Meet the former poacher now one of South's Africa's most celebrated safari guides
It isn't too often you see a real life case of poacher-turned-gamekeeper, which makes it all the more touching when one comes along. And Innocent Ngwenya certainly fits the bill.
At the age of 27, he's one of South Africa's youngest "lead trackers" - a role that involves finding and identifying wildlife, and requires an impressive level of knowledge and skill - working at one of the country's most prestigious safari reserves.
These days, he's an advocate for the conservation of leopards, but in his younger years, he was hunting them. Innocent turned his life around after finding the father he never knew. I met him during a recent stay at the Londolozi Private Game Reserve in Sabi Sands, next to the Kruger National Park, and, in between spotting well-camouflaged creatures from his seat on the front of our 4X4 with near-supernatural precision, he told me his story.
Innocent was born into extreme poverty, one of many siblings. His parents separated when he was young, which is rare in the Shangaan culture from which he came, and his grandmother asked his father to stay away from the family. Lyson, Innocent’s father, respected her wishes.
"Hunger disturbs your brain," he says of his earliest memories. "When you are very hungry, the only thing you want is food. It doesn't matter how you're getting it - you'll try anything you can to survive."
Innocent started off catching small birds to feed his mother and younger brothers and sisters, and he was very good at it. Encouraged by peers in his village, things quickly escalated.
"Some of the older boys were starting to jump over the fence into the Manyeleti Reserve nearby to hunt bigger animals," he recalls. "Soon I was hunting for money and not food. You can fetch a huge price for the skin of a leopard." These skins are particularly valuable to the Sangomas, a group of ritualistic Zulu healers, he explains.
"When I look back now, I realise how much I was heading down the wrong path. My head was down on the scent of money."
Innocent continues: "What really saved me though, was another kind of hunger - the hunger to meet my father."
At the age of 16, he tracked Lyson down to the Ngala Game Reserve, not far away, where he was a ranger, having formally been a chef.

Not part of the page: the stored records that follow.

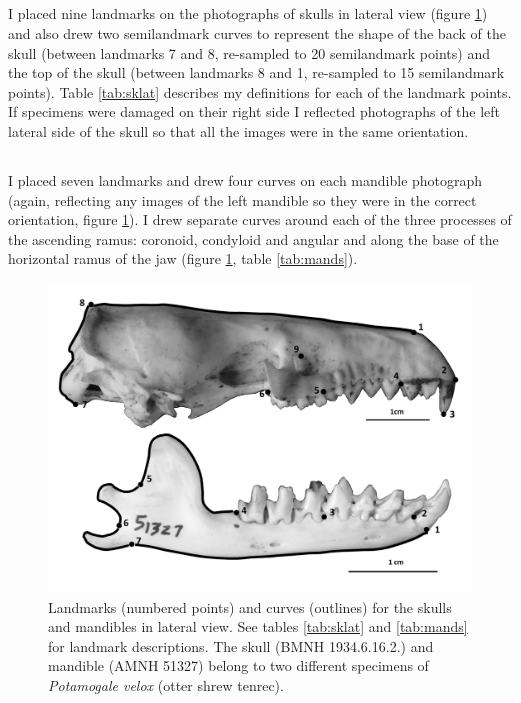 \subsection{}
	I placed nine landmarks on the photographs of skulls in lateral view (figure \ref{fig:sklat_mands}) and also drew two semilandmark curves to represent the shape of the back of the skull (between landmarks 7 and 8, re-sampled to 20 semilandmark points) and the top of the skull (between landmarks 8 and 1, re-sampled to 15 semilandmark points). Table \ref{tab:sklat} describes my definitions for each of the landmark points.
	If specimens were damaged on their right side I reflected photographs of the left lateral side of the skull so that all the images were in the same orientation.


\subsection{}
	I placed seven landmarks and drew four curves on each mandible photograph (again, reflecting any images of the left mandible so they were in the correct orientation, figure \ref{fig:sklat_mands}). I drew separate curves around each of the three processes of the ascending ramus: coronoid, condyloid and angular and along the base of the horizontal ramus of the jaw (figure \ref{fig:sklat_mands}, table \ref{tab:mands}). 	

\begin{figure}[!htbp]
	\centering
	\includegraphics[width=1\linewidth]{Methods/figures/Sklat+mands_combined_BW.png}
	\caption[Lateral skulls and mandibles landmarks]
	{Landmarks (numbered points) and curves (outlines) for the skulls and mandibles in lateral view. See tables \ref{tab:sklat} and \ref{tab:mands} for landmark descriptions. The skull (BMNH 1934.6.16.2.) and mandible (AMNH 51327) belong to two different specimens of \textit{Potamogale velox} (otter shrew tenrec).}
	\label{fig:sklat_mands}
\end{figure}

"I think he knew that one day I would try to find him," Innocent says. The bond was instant, and the two went on to live together in a tiny room at the reserve, where Lyson started teaching him about the importance of preserving nature, and enrolled him at the Tracker Academy, which trains unemployed people in the art.

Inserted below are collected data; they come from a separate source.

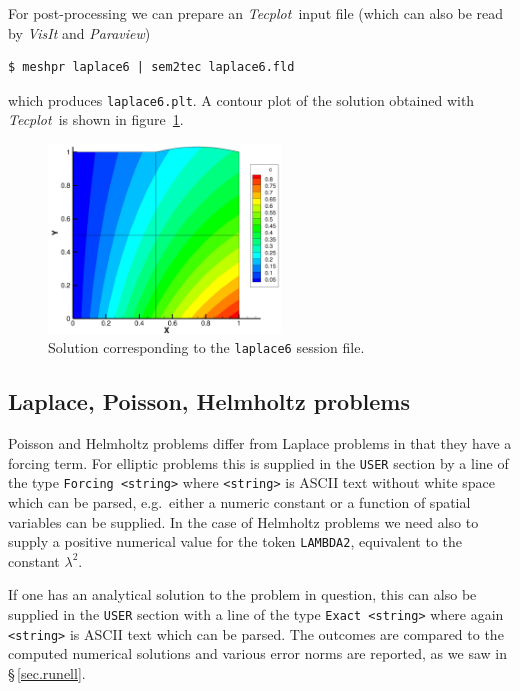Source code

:\documentclass[11pt]{report}
\newcommand{\Tecplot}{\emph{Tecplot}}
\newcommand{\eg}{e.g.\ } \newcommand{\CC}{\mathrm{c.c.}}
\begin{document}
For post-processing we can prepare an \Tecplot\ input file (which can
also be read by \emph{VisIt} and \emph{Paraview})
%
{\small
\begin{verbatim}
$ meshpr laplace6 | sem2tec laplace6.fld
\end{verbatim}
}
%
which produces \verb|laplace6.plt|.  A contour plot of the solution
obtained with \Tecplot\ is shown in figure~\ref{fig.lapcont}.

\begin{figure}
\begin{center}
\includegraphics[width=0.55\textwidth]{laplace6cont}
\end{center}
\caption{
  Solution corresponding to the \texttt{laplace6} session file.
}
\label{fig.lapcont}
\end{figure}

\subsection{Laplace, Poisson, Helmholtz problems}

Poisson and Helmholtz problems differ from Laplace problems in that
they have a forcing term.  For elliptic problems this is supplied in
the \verb|USER| section by a line of the type \verb|Forcing <string>|
where \verb|<string>| is ASCII text without white space which can be
parsed, \eg either a numeric constant or a function of spatial
variables can be supplied.  In the case of Helmholtz problems we need
also to supply a positive numerical value for the token
\verb|LAMBDA2|, equivalent to the constant $\lambda^2$.

If one has an analytical solution to the problem in question, this can
also be supplied in the \verb|USER| section with a line of the type
\verb|Exact <string>| where again \verb|<string>| is ASCII text which
can be parsed.  The outcomes are compared to the computed numerical
solutions and various error norms are reported, as we saw in
\S\,\ref{sec.runell}.
\end{document}
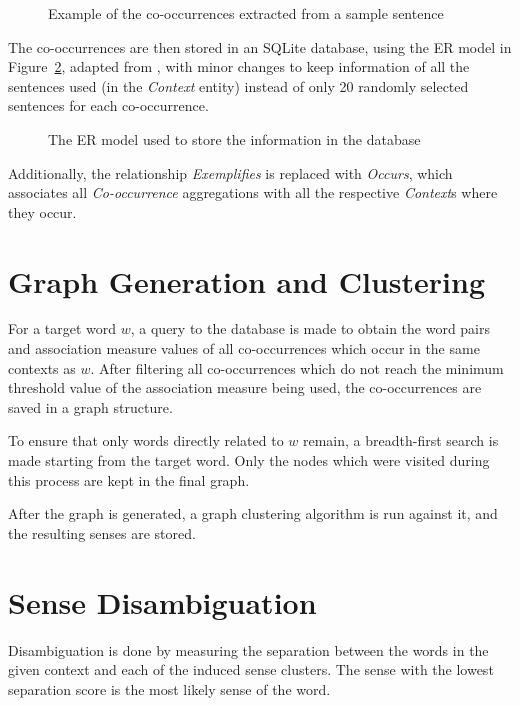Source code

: \begin{figure}[ht]
  \caption{Example of the co-occurrences extracted from a sample sentence}
  \label{fig:orange-example}
  \centering
  
\end{figure}


The co-occurrences are then stored in an SQLite database, using the \ac{ER} model in
Figure~\ref{fig:er-model}, adapted from \citet{correia2015syntax}, with minor 
changes to keep information of all the sentences used (in the \emph{Context}
entity) instead of only 20 randomly selected sentences for each co-occurrence.

\begin{figure}[ht]
    \caption{The \acl*{ER} model used to store the information in the database}
    \label{fig:er-model}
    \centering
    
\end{figure}

Additionally, the relationship \emph{Exemplifies} is replaced with
\emph{Occurs}, which associates all \emph{Co-occurrence} aggregations with all
the respective \emph{Context}s where they occur.

\section{Graph Generation and Clustering}

For a target word $w$, a query to the database is made to obtain the word pairs 
and association measure values of all co-occurrences which occur in the same 
contexts as $w$. After filtering all co-occurrences which do not reach the 
minimum threshold value of the association measure being used, the 
co-occurrences are saved in a graph structure.

To ensure that only words directly related to $w$ remain, a breadth-first 
search is made starting from the target word. Only the nodes which were visited 
during this process are kept in the final graph.

After the graph is generated, a graph clustering algorithm is run against it,
and the resulting senses are stored.

\section{Sense Disambiguation}

Disambiguation is done by measuring the separation between the words in the
given context and each of the induced sense clusters. The sense with the lowest
separation score is the most likely sense of the word.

The school's co-founder, Alex van den Heever, notes: "Very few skilled trackers remain in Africa, and the few who do possess these traditional skills are disappearing fast."
Innocent was a natural. "Early one morning I was asked by one of my mentors to find a gemsbok (South African oryx) from its tracks," he recounts.

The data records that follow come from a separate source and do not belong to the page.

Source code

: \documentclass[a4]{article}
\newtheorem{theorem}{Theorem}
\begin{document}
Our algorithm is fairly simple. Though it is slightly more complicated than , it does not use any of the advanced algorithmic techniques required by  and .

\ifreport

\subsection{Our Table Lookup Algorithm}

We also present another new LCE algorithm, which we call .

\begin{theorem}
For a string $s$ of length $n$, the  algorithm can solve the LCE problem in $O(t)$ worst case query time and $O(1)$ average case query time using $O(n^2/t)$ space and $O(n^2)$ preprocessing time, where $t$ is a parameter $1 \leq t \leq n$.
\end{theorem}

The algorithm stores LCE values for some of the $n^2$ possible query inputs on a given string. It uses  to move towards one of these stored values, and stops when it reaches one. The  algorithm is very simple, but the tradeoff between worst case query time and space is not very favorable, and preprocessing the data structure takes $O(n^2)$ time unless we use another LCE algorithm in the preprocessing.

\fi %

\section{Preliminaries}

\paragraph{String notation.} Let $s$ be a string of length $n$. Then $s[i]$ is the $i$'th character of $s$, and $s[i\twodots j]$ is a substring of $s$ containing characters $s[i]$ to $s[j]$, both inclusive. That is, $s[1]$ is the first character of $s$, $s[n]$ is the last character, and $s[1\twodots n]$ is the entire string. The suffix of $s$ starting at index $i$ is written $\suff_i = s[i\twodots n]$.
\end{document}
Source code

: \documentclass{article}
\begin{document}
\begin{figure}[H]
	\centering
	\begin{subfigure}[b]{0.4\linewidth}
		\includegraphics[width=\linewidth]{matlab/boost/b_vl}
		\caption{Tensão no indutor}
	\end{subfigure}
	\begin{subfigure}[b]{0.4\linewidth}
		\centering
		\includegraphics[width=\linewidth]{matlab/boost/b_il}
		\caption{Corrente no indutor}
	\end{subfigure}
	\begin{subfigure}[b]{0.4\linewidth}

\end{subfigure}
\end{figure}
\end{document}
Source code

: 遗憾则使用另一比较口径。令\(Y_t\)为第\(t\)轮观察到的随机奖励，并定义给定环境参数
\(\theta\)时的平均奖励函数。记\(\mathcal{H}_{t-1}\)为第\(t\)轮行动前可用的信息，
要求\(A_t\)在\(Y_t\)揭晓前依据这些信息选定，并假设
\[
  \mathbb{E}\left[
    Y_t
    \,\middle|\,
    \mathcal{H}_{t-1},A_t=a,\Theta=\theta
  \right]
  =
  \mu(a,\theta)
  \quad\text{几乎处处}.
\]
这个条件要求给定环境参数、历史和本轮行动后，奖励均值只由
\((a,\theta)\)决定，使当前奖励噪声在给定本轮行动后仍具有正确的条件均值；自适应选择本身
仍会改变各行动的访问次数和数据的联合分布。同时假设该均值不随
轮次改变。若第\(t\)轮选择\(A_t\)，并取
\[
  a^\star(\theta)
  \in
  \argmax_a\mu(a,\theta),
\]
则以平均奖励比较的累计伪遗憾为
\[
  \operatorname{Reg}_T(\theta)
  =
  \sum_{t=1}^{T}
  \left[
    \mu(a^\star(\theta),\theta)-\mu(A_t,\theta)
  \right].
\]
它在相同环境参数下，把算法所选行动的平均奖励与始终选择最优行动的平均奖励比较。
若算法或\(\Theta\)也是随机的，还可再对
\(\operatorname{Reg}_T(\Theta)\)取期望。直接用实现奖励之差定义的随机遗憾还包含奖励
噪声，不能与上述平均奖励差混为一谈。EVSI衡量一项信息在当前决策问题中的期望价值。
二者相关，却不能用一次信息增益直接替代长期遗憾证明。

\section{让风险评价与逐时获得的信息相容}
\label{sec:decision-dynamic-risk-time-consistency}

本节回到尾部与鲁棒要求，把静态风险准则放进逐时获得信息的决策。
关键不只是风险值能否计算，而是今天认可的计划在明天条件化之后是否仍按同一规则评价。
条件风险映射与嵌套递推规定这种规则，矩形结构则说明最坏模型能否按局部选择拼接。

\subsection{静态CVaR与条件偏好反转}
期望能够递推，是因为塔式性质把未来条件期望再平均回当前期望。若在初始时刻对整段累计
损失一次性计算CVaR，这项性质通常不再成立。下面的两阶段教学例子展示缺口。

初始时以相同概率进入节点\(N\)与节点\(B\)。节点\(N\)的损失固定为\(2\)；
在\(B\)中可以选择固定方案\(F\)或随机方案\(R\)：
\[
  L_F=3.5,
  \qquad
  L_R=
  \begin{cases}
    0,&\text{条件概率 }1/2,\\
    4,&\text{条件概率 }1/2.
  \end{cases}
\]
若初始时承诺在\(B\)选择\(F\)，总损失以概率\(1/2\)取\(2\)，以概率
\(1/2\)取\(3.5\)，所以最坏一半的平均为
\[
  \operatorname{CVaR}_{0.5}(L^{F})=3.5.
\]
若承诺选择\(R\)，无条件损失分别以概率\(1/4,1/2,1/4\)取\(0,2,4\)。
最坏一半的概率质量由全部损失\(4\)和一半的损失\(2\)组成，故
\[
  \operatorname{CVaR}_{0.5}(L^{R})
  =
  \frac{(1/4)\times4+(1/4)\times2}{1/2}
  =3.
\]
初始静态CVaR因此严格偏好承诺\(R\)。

"The moment I began on that path, the instinct came alive inside of me and I felt myself pulled along the trail like a magnet. When I found it, it was so close and so beautiful I had an overwhelming urge to cry.
"I felt the energy of hunger that has always driven me to hunt and kill these animals literally shift away. It was then that I realised I wanted to become one of the best trackers in the world."
Innocent proved to be a highly talented tracker, outperforming even his teachers. During one of his final exams - he graduated with the highest possible qualification - he was asked to identify a barely-discernible hoof print. Innocent stated it was that of a duiker, but lost marks when his instructor declared it to be that of a steenbok.
Innocent was absolutely convinced he was right, insisting they further investigate and as it later transpired, he was. The tracks belonged to a duiker.
All successes aside, he was dealt a devastating blow when around this time his father was diagnosed with cancer. "We both knew that our time together was coming to an end," he says sadly, "but I stayed true to the most important thing that I learnt from my father: to respect nature, respect myself and respect other people."
Two years later, Lyson got a job at Londolozi, a well-protected reserve that is therefore home to an unusually high number of leopards.
"It dawned on me that just a few years ago I was catching and killing these same animals in snares," he says. "That memory makes me sad. But it also fills me with pride that now my skills help to protect them. Here I track them every day and it is one of the best safe havens for them in the world."
Having spent several days with Innocent, it's hard to imagine him hurting so much of a fly. Former Londolozi guide Amy Attenborough agrees. "Innocent is one of the most remarkable humans I know," she says. "He is kind, gentle and driven. He smiles more than anyone I’ve ever met, nothing is too much effort for him and he is well-respected for his tracking genius.
"He is a person who has not allowed circumstance to determine who he is or how his life has mapped out."
Innocent now tours local communities like the one he grew up in to teach them about conservation, and encourages people to train as trackers, rather than get swept into the poaching industry. He's also a mentor for students at the academy, and flies around the world to speak at events.
"With the help of my father, I saw that you can make it in life, even if you don't have money," Innocent concludes. "As long as you've got hands and a deep hunger for a better life, you can become whatever you want."